Эми Паркер, как и полагалось, взяла у него печенье, и он услышал, как оно ссыпается в какую-то жестянку – слишком быстро и слишком решительно.
– Бедняжка Долл, – сказала жена. – Такая добрая душа. Подумать только, испекла это печенье. А мне даже ничего не сказала. Наверно, влюбилась в тебя, Стэн, эти старые девы вечно в кого-то влюбляются.
Было слышно, как она трет руки, избавляясь от прилипших корявых крупинок сахара.

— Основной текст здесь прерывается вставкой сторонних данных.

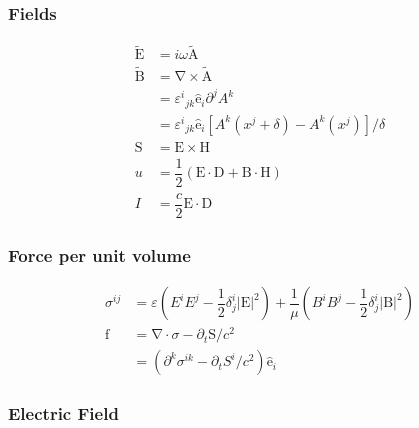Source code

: \documentclass[xcolor=dvipsnames]{beamer}
\renewcommand{\c}{\cdot} %
\newcommand{\f}[2]{\dfrac{#1}{#2}} %
\newcommand{\p}[1]{\left(#1\right)} %
\renewcommand{\sp}[1]{\left[#1\right]} %
\newcommand{\abs}[1]{\left|#1\right|} %
\renewcommand{\epsilon}{\varepsilon} %
\renewcommand{\v}[1]{\boldsymbol{\mathrm{#1}}} %
\newcommand{\uv}[1]{\hat{\boldsymbol{\mathrm{#1}}}} %
\newcommand{\del}{\v\nabla} %
\renewcommand{\d}{\partial} %
\newcommand{\cxv}[1]{\v{\widetilde{#1}}} %
\begin{document}
\begin{frame}
  \frametitle{Fields}
  \begin{align*}
    \cxv E&=i\omega\cxv A \\
    \cxv B&=\del \times\cxv A \\
    &={\varepsilon^i}_{jk}\uv e_i\d^jA^k \\
    &={\varepsilon^i}_{jk}\uv
    e_i\sp{A^k\p{x^j+\delta}-A^k\p{x^j}}/\delta \\
    \v S&=\v E\times\v H \\
    u&=\f12\p{\v E\c\v D+\v B\c\v H} \\
    I&=\f c2\v E\c\v D
  \end{align*}
\end{frame}

\begin{frame}
  \frametitle{Force per unit volume}
  \begin{align*}
    \sigma^{ij}&=\epsilon\p{E^iE^j-\f12\delta^i_j\abs{\v E}^2}
    +\f1\mu\p{B^iB^j-\f12\delta^i_j\abs{\v B}^2} \\
    \v f&=\del\c\sigma-\d_t\v S/c^2 \\
    &=\p{\d^k\sigma^{ik}-\d_tS^i/c^2}\uv e_i
  \end{align*}
\end{frame}

\begin{frame}
  \frametitle{Electric Field}
  \begin{columns}[T,totalwidth=\textwidth]
    \begin{figure}[h]
      \centering {}
    \end{figure}

    \begin{figure}[h]
      \centering \vspace{-.6in} 
    \end{figure}

  \end{columns}
\end{frame}
\end{document}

Но Стэн Паркер еще долго думал о Долл Квигли, о ее молчаливом, ясном присутствии, не признававшем силу мутных потоков времени. Может, это от неведения. А может, воля божья понятна некоторым старым женщинам, монахиням и слабоумным. Временами Стэн Паркер совсем отупевал от непроходимой путаницы в самом себе. А иногда душа его невольно раскрывалась, как в тот день под взглядом Долл Квигли. И тогда он начинал смотреть на свои что-то мастерившие руки, или вспоминал лицо старухи в разрушенной церкви, или дерево, в которое угодил снаряд, когда на нем стали развертываться первые острые листочки.
Раза два после возвращения Стэна Паркера в Дьюрилгей приезжали Армстронги. У них, видимо, все пошло вкривь и вкось. Они приезжали в автомобиле на высоких колесах и не останавливались поговорить со встречными – не из гордости, а потому, что предпочитали нигде не задерживаться подолгу. Когда погиб молодой Том Армстронг – он был лейтенантом, упоминался в официальных сообщениях, имел награды, и о его смерти писали в газетах, – со стариком случилось что-то вроде удара, и теперь лицо у него было перекошено. Старый Армстронг вызывал жалость. Он сидел в зеленом автомобиле с медной змейкой, которая вилась вдоль борта и как бы предостерегала он сидел в своей плоской кепке, в пальто из добротного английского твида и смотрел прямо перед собой, если только жена не толкала его локтем, когда нужно было узнать кого-то или что-то. Тогда он слегка приподнимал руку в знак приветствия, которое каждый, кто хотел, мог принять на свой счет. Старому Армстронгу это было безразлично. Кожа на пальцах его омертвевшей руки собралась застывшими складками.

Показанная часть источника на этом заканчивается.